[[ Dataset excerpts open ]]
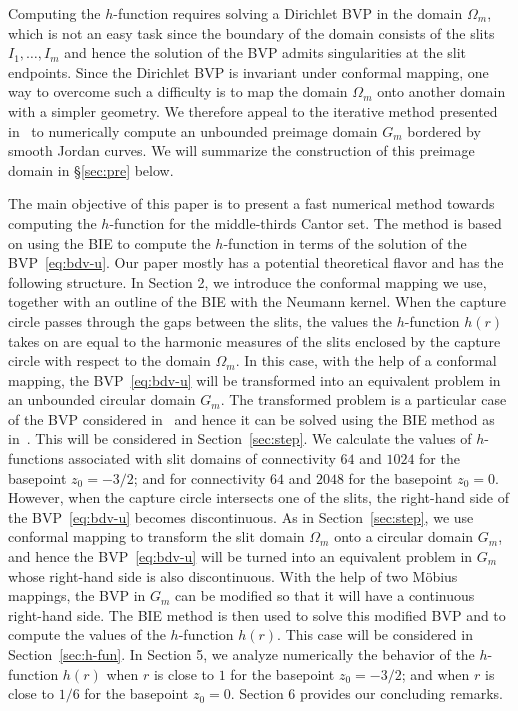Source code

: Computing the $h$-function requires solving a Dirichlet BVP in the domain $\Omega_m$, which is not an easy task since the boundary of the domain consists of the slits $I_1,\ldots,I_m$ and hence the solution of the BVP admits singularities at the slit endpoints. 
Since the Dirichlet BVP is invariant under conformal mapping, one way to overcome such a difficulty is to map the domain $\Omega_m$ onto another domain with a simpler geometry. 
We therefore appeal to the iterative method presented in~\cite{NG18} to numerically compute an unbounded preimage domain $G_m$ bordered by smooth Jordan curves. 
We will summarize the construction of this preimage domain in \S\ref{sec:pre} below. 


The main objective of this paper is to present a fast numerical method towards computing the $h$-function for the middle-thirds Cantor set. 
The method is based on using the BIE to compute the $h$-function in terms of the solution of the BVP~\eqref{eq:bdv-u}.
Our paper mostly has a potential theoretical flavor and has the following structure. 
In Section 2, we introduce the conformal mapping we use, together with an outline of the BIE with the Neumann kernel. 
When the capture circle passes through the gaps between the slits, the values the $h$-function $h(r)$ takes on are equal to the harmonic measures of the slits enclosed by the capture circle with respect to the domain $\Omega_m$. In this case, with the help of a conformal mapping, the BVP~\eqref{eq:bdv-u} will be transformed into an equivalent problem in an unbounded circular domain $G_m$.
The transformed problem is a particular case of the BVP considered in~\cite{Nvm} and hence it can be solved using the BIE method as in~\cite{Nvm}. This will be considered in Section~\ref{sec:step}. 
We calculate the values of $h$-functions associated with slit domains of connectivity $64$ and $1024$ for the basepoint $z_0=-3/2$; and for connectivity $64$ and $2048$ for the basepoint $z_0=0$. However, when the capture circle intersects one of the slits, the right-hand side of the BVP~\eqref{eq:bdv-u} becomes discontinuous. As in  Section~\ref{sec:step}, we use conformal mapping to transform the slit domain $\Omega_m$ onto a circular domain $G_m$, and hence the BVP~\eqref{eq:bdv-u} will be turned into an equivalent problem in $G_m$ whose right-hand side is also discontinuous. With the help of two M{\"o}bius mappings, the BVP in $G_m$ can be modified so that it will have a continuous right-hand side. 
The BIE method is then used to solve this modified BVP and to compute the values of the $h$-function $h(r)$. This case will be considered in Section~\ref{sec:h-fun}.
In Section 5, we analyze numerically the behavior of the $h$-function $h(r)$ when $r$ is close to $1$ for the basepoint $z_0=-3/2$; and when $r$ is close to $1/6$ for the basepoint $z_0=0$. Section 6 provides our concluding remarks.

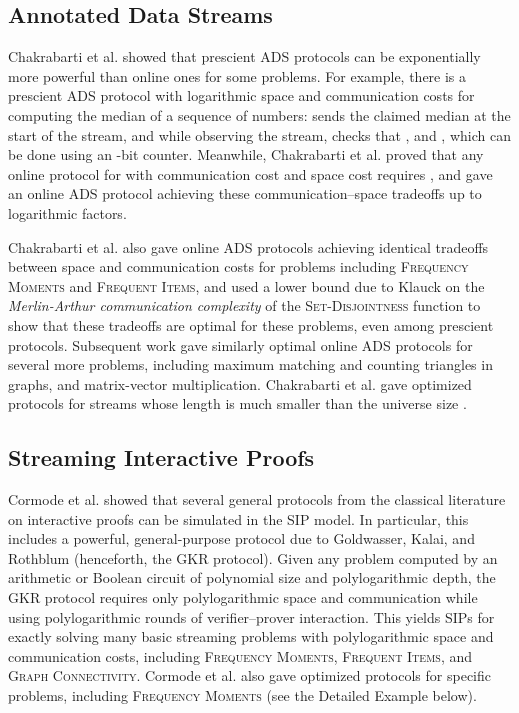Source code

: \documentclass[11pt, letterpaper]{article}
\begin{document}
\subsection{Annotated Data Streams}
\label{sec:ads}
Chakrabarti et al. \cite{icalp} showed that prescient ADS protocols can be exponentially more powerful than online ones for some problems. 
For example, there is a prescient ADS protocol with logarithmic space and communication costs for computing the median of a sequence of numbers:  sends  the claimed median  at the start of the stream, and while observing the stream,  checks that , and , which can be done using an -bit counter. Meanwhile, Chakrabarti et al. \cite{icalp} proved that any online protocol for  with communication
cost  and space cost  requires , and gave an online ADS protocol achieving these communication--space tradeoffs up to logarithmic factors.

Chakrabarti et al. \cite{icalp} also gave online ADS protocols achieving identical tradeoffs between space and communication costs for problems including \textsc{Frequency Moments} and \textsc{Frequent Items}, and used a lower bound  due to Klauck \cite{Klauck03} on the \emph{Merlin-Arthur communication complexity} of the \textsc{Set-Disjointness} function to show that these tradeoffs are optimal for these problems, even among prescient protocols. 
Subsequent work \cite{esa, semistreaming} gave similarly optimal online ADS protocols for several more problems, including maximum matching and counting triangles in graphs, and matrix-vector multiplication. Chakrabarti et al. \cite{soda} gave optimized protocols for streams whose
length  is much smaller than the universe size .



\subsection{Streaming Interactive Proofs}
Cormode et al. \cite{vldb} showed that several general protocols from the classical literature on interactive proofs can be simulated in the SIP model. 
In particular, this includes a
powerful, general-purpose protocol due to Goldwasser, Kalai, and Rothblum \cite{gkr} (henceforth, the GKR protocol). Given any problem 
computed by an arithmetic or Boolean circuit of polynomial size and polylogarithmic depth,
the GKR protocol requires only polylogarithmic space and communication while using polylogarithmic
rounds of verifier--prover interaction. This yields SIPs for exactly solving many basic streaming problems with
polylogarithmic space and communication costs, including \textsc{Frequency Moments}, \textsc{Frequent Items}, and \textsc{Graph Connectivity}.
Cormode et al. \cite{vldb} also gave optimized protocols for specific problems, including \textsc{Frequency Moments} (see the Detailed Example below).
\end{document}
[[ Dataset excerpts closed ]]
What to produce –
Find the word "showed" in the records. Copy every line it appears in.

Your solution –
Chakrabarti et al. \cite{icalp} showed that prescient ADS protocols can be exponentially more powerful than online ones for some problems. 
Cormode et al. \cite{vldb} showed that several general protocols from the classical literature on interactive proofs can be simulated in the SIP model. 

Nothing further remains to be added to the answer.